Independent Philip-pine Petroleum Companies
Association (IPPCA) chairman Fernando Martinez earlier said the lower tariff cut is not enough to absorb the impact of the recent increases in global crude prices.
“Tariff cut actually is only one percent now instead of two percent, so in effect it would result in 25 centavos hike in taxes,” Martinez said.
The Department of Energy (DOE) earlier certified a one percent reduction in tariff, which translated to 50 centavos per liter drop in pump prices. The two percent tariff cut implemented on Feb.1 translated to P1 per liter drop in diesel prices.
Martinez, who is also chairman of Eastern Petroleum Corp., said that the lower cut in tariff plus the $4 hike in Dubai crude entailed P1.25 per liter additional cost.
“So the P1.50 rollback given last Feb. 1 may partly be recovered up to P1 per liter,” he said.
Given this computation, the oil firms will still have an under-recovery of 50 centavos per liter, thus the need to further raise pump prices.
Last week, Energy Secretary Angelo Reyes said he had certified last Feb. 18 the lowering of tariff on imported petroleum products from three percent to two percent.
The Bureau of Customs will use the DOE certification as basis for setting the tariff cut for March.
The government has approved periodic tariff cuts to cushion the impact of the steady rise in global crude prices. The DOE reviews the tariff reduction every month.
DOE has set the trigger point for the three to two percent tariff reduction at $83 per barrel for Dubai and $105 for MOPS (Mean of Platts) diesel. The figures include freight and insurance costs.
The trigger for two percent to one percent reduction is at $92 per barrel for Dubai and $110 for MOPS-diesel.

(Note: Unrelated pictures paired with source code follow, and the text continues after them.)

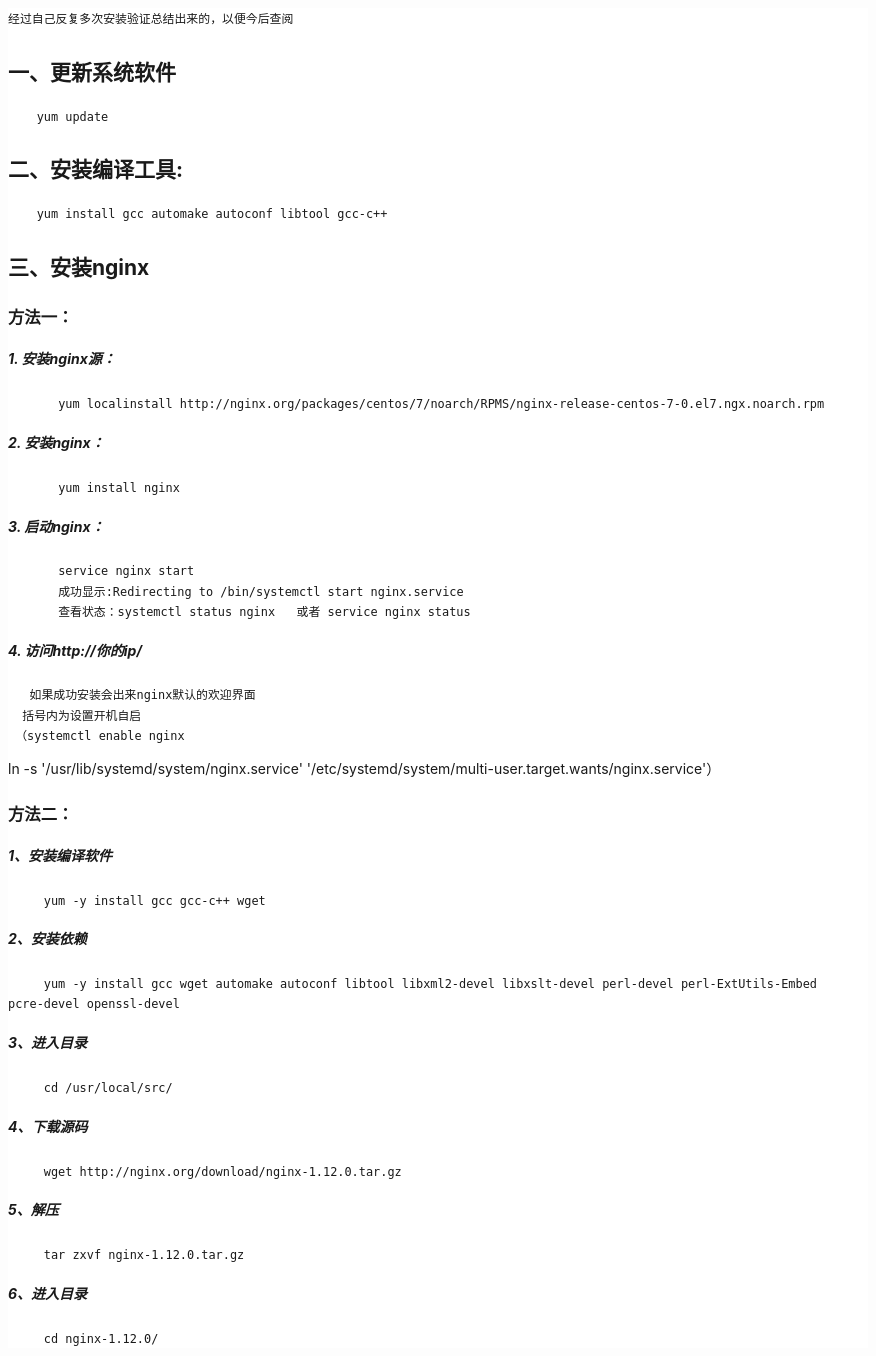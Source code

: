     经过自己反复多次安装验证总结出来的，以便今后查阅
    
## 一、更新系统软件
```
    yum update
```
## 二、安装编译工具:
```
    yum install gcc automake autoconf libtool gcc-c++
```
## 三、安装nginx
### 方法一：

##### 1. 安装nginx源：
```
       yum localinstall http://nginx.org/packages/centos/7/noarch/RPMS/nginx-release-centos-7-0.el7.ngx.noarch.rpm
```
##### 2. 安装nginx：
```
       yum install nginx
```
##### 3. 启动nginx：
```
       service nginx start
       成功显示:Redirecting to /bin/systemctl start nginx.service
       查看状态：systemctl status nginx   或者 service nginx status
```
##### 4. 访问http://你的ip/
       如果成功安装会出来nginx默认的欢迎界面
      括号内为设置开机自启
     （systemctl enable nginx
ln -s '/usr/lib/systemd/system/nginx.service' '/etc/systemd/system/multi-user.target.wants/nginx.service'）

### 方法二：
     
##### 1、安装编译软件
```
     yum -y install gcc gcc-c++ wget
```
##### 2、安装依赖
```
     yum -y install gcc wget automake autoconf libtool libxml2-devel libxslt-devel perl-devel perl-ExtUtils-Embed         pcre-devel openssl-devel
```
##### 3、进入目录
```
     cd /usr/local/src/
```
##### 4、下载源码
```
     wget http://nginx.org/download/nginx-1.12.0.tar.gz
```
##### 5、解压
```
     tar zxvf nginx-1.12.0.tar.gz
```
##### 6、进入目录
```
     cd nginx-1.12.0/
```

For zero tariff, the trigger mechanism is set at $103 per barrel for Dubai and $115 per barrel for MOPS-diesel.
Based on the DOE monitoring, the month-to-date average price of Asian Dubai crude is $2 per barrel higher than the January average. Likewise, gasoline and diesel averages are $3/bbl and $4/bbl higher than the previous month’s levels.
Oil price levels have always been vulnerable to supply side shocks and political tensions, particularly in oil producing countries.
Fears of production cut by the Organization of Petroleum Exporting Countries ahead of the cartel’s meeting next week have pushed prices to record levels.
OPEC president Chakib Khelil earlier said the current supply is sufficient and that consumption is likely to drop in the next six months. He said OPEC sees no reason to increase production, but he stressed the issue will ultimately be decided in the meeting.
Week-on-week average prices of Dubai crude, gasoline and diesel rose by $3/bbl, $5/bbl $7/bbl, respectively.
The political unrest in Nigeria, Africa’s biggest oil producer, and Turkey’s offensive in Northern Iraq have contributed to the latest spikes in crude costs in the international market.